Everyone has a story. My beliefs and opinions are formed by my story of my life. The same goes for the person who has drastically different political views. And, if I had the same story as the person sitting across from me, I would have the same political views. I would be that person. Imagine that!

The invitation is to understand the other’s story, before speaking any words. And, the invitation is to listen before speaking. Not just to actively listen, but to listen from a knowing of that person. What about that person may be underlying what she is saying? What is her story?

To understand someone’s story, we can start by being curious and, ideally, really interested in knowing what matters to that person. What someone says is an expression, or an extension, of where one finds meaning as well as what the person cares about above all else. So, to listen beyond the words starts with a curiosity about this person sitting across from me, really wanting to know what makes him tick.

First, though, I must know my own story, including what matters the most to me. The words that I speak are an expression and extension of who I am and what I most care about. Taking the time to dive into learning about why I think what I think can be an illuminating exercise!  And, most important, knowing everything that has contributed to my life also enables me to detach from my story. Then, when I am able to detach, it is much more possible to to appreciate and be curious about what has formed another’s story. When I know more about me, I have more capacity to know more about the other.

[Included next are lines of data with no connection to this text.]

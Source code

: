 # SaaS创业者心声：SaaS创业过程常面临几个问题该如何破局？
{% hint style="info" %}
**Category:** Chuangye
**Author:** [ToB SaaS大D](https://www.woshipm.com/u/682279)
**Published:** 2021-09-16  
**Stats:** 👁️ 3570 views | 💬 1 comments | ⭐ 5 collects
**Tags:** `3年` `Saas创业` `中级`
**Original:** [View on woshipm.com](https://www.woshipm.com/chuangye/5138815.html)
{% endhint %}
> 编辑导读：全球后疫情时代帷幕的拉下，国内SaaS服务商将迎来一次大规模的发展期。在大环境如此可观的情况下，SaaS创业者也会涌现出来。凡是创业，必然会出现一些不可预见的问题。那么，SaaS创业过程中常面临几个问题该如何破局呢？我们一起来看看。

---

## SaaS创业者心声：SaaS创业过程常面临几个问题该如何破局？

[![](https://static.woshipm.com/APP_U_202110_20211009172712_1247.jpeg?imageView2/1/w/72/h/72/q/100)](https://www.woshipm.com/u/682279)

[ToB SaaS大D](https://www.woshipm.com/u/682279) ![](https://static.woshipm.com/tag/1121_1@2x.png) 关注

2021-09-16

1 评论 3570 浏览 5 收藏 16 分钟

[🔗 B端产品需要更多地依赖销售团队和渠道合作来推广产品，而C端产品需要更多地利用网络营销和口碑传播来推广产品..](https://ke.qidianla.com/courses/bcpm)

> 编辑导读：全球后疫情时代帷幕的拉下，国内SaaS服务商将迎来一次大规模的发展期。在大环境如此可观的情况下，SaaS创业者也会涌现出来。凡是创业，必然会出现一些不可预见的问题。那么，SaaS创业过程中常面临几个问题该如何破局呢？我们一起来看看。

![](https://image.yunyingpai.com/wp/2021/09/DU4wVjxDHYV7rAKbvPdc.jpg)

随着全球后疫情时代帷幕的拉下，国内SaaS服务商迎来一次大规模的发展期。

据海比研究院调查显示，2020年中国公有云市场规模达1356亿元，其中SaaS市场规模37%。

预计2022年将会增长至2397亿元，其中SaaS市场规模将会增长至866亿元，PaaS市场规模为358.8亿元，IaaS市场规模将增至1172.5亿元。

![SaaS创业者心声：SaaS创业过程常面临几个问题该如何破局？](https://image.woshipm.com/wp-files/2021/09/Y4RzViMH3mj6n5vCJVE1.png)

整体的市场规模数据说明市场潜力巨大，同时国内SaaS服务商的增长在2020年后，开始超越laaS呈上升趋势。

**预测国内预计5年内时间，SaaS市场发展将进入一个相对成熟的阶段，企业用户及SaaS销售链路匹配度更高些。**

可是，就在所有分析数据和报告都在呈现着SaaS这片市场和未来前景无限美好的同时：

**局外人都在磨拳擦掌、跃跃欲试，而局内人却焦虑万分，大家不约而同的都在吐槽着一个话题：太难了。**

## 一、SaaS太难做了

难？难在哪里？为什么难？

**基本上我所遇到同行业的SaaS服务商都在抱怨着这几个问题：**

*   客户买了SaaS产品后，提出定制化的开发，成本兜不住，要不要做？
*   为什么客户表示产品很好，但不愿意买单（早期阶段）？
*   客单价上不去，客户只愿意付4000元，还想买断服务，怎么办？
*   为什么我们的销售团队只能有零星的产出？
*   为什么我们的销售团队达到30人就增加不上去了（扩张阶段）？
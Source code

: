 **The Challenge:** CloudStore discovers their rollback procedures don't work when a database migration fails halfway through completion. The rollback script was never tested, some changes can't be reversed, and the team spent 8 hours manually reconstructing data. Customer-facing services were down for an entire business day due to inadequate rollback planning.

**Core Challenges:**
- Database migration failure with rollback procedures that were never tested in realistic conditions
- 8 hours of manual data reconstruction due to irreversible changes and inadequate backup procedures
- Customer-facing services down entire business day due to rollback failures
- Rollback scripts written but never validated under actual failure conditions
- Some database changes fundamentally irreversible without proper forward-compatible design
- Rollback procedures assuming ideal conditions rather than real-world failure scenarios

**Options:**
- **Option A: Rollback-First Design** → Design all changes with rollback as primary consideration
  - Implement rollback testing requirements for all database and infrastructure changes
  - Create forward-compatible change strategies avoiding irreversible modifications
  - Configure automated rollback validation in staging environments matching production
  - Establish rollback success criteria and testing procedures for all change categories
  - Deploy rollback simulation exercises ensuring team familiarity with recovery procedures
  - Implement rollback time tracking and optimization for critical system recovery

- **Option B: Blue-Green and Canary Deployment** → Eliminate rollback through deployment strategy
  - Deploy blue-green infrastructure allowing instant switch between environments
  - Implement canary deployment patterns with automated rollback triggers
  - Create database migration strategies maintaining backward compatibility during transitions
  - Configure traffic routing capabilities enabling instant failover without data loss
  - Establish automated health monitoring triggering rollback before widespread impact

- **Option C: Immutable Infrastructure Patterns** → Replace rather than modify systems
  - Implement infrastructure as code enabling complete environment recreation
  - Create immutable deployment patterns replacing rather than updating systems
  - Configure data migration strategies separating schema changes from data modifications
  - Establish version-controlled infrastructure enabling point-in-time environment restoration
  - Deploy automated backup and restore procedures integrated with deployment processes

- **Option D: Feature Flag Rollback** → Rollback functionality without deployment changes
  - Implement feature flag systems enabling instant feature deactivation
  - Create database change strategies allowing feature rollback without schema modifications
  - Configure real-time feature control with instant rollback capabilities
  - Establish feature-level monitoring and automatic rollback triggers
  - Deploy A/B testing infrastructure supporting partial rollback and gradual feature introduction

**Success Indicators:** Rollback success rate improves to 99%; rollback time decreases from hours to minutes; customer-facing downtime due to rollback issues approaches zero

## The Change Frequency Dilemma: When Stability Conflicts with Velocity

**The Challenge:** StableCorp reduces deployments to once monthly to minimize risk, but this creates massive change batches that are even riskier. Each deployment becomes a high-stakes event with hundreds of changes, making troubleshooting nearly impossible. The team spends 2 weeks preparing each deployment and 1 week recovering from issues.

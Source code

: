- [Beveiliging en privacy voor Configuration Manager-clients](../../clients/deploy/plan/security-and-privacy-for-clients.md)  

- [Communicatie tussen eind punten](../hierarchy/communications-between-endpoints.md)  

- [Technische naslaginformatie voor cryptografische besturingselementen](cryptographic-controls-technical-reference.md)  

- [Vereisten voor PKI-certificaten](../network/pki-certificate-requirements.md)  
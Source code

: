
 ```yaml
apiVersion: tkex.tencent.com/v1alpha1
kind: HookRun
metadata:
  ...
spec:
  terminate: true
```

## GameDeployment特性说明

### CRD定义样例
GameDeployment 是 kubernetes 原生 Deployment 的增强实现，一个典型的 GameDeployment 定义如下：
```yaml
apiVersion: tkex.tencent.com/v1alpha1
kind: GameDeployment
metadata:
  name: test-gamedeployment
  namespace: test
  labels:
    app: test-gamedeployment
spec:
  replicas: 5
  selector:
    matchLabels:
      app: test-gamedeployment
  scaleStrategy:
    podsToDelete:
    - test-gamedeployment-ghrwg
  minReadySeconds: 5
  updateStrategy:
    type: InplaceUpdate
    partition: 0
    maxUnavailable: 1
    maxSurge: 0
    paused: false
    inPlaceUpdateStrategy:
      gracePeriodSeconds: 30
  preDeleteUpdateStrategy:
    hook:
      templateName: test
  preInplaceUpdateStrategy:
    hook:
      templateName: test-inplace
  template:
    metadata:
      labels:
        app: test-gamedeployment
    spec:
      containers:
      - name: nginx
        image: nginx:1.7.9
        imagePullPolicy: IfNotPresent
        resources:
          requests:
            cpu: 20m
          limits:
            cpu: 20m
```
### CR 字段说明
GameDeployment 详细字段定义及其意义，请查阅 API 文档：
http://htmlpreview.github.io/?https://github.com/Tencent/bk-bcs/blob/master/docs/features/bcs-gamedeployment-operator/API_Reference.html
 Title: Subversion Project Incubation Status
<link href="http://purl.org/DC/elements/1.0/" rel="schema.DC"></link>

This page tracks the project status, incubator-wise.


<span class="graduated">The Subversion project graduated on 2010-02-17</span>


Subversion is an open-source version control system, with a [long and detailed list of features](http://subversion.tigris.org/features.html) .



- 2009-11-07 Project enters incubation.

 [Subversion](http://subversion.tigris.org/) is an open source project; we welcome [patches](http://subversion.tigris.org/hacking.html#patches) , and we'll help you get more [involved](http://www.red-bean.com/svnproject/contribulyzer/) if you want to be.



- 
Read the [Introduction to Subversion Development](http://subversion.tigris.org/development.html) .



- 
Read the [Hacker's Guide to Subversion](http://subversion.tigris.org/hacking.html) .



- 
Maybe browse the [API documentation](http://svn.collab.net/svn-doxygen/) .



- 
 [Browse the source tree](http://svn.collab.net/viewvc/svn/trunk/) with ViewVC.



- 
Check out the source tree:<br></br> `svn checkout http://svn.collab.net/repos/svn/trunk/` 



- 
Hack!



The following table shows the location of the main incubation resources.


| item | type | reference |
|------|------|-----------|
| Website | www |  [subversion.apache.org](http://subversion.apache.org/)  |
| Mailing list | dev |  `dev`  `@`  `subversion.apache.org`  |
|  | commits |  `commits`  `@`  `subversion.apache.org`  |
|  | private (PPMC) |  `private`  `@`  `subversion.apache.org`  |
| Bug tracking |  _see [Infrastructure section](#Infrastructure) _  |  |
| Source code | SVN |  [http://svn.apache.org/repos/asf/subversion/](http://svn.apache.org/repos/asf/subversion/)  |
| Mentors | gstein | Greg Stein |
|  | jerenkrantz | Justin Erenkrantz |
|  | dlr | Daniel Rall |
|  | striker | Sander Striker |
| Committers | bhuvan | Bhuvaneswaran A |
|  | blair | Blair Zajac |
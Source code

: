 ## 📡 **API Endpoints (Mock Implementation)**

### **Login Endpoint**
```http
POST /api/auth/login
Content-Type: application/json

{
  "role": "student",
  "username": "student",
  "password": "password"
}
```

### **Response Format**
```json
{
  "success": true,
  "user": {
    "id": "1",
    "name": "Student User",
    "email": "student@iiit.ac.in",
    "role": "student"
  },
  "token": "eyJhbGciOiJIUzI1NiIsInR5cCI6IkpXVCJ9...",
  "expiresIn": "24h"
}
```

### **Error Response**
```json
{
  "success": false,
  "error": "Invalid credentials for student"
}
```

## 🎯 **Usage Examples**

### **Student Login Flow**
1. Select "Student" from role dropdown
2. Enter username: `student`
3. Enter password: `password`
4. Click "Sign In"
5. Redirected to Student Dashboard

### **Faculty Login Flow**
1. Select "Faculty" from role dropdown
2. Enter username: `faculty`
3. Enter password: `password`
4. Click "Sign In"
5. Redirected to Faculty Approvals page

When I understand that my views are simply a product of all of my experiences up to this point in my life, I find I can hold on to them less tightly. Passionately held beliefs are to be respected, not dismissed; at the same time, when I realize that another’s passionately held beliefs are simply a product of that person’s life experiences, I can then choose to move beyond the words and be curious about the person.

Until we listen beyond the words with a true curiosity about and desire to learn about the other, we will be listening to just the words and not the person. We may even think we can predict the words, based on an assumption of what that person likely believes, through the veil of our preconception of the other’s story. In effect we de-humanize the man or woman sitting on the other side of the divide, seeing a stereotype rather than a living, breathing human who most likely cares about the world as much as I do.

There are so many influences and experiences that have affected our individual stories, including: family, society, culture, ethnicity, education, work, religion/spirituality, country of origin, geography/environment, and more. And, each of these external factors affects me differently than another because of my uniqueness, my individual traits and characteristics. It indeed is true that there is not anyone else in the world exactly like me, or you. 

There are a multitude of factors that have formed our respective beliefs and views; do we wish to be curious and listen beyond the words, to take the time to set aside our stories and discover the uniqueness and fascination of the other? I have had numerous conversations where knowing the details of another’s experience has helped me to understand why they hold the views they do. 

Why take the time to learn about the other? Because until we each choose to listen beyond the words to know the other’s story, the possibility of uniting rather than continually dividing is bleak. Mainstream news and social media, as just two examples, continue to separate and divide, narrowing and crafting their messages to affirm their audience’s point of view. One key way to break through this reality is to connect with another to learn what is underlying their words. 

What becomes possible in the practice of listening beyond the words? In a word, everything! Imagine really “getting” someone who has different political views. Imagine the experience of someone with “opposing” views actually getting you. Imagine feeling connected deeply with the other in that moment, knowing her story as well as what matters most to her. Imagine experiencing the person rather than the stereotype. Imagine perceived divide turning into deep understanding.

Crossing the bridge from divide to understanding, and often to unity, is absolutely possible. Yes, it takes time as well as a willingness to be very, very curious to listen beyond the words, including the rhetoric that permeates our public discourse with the intent to divide. This is no small task. What is possible in the choice to do so, however, is a much deeper understanding and connection, even the experience of a sacred conversation, that can lead to unanticipated collaboration and working together.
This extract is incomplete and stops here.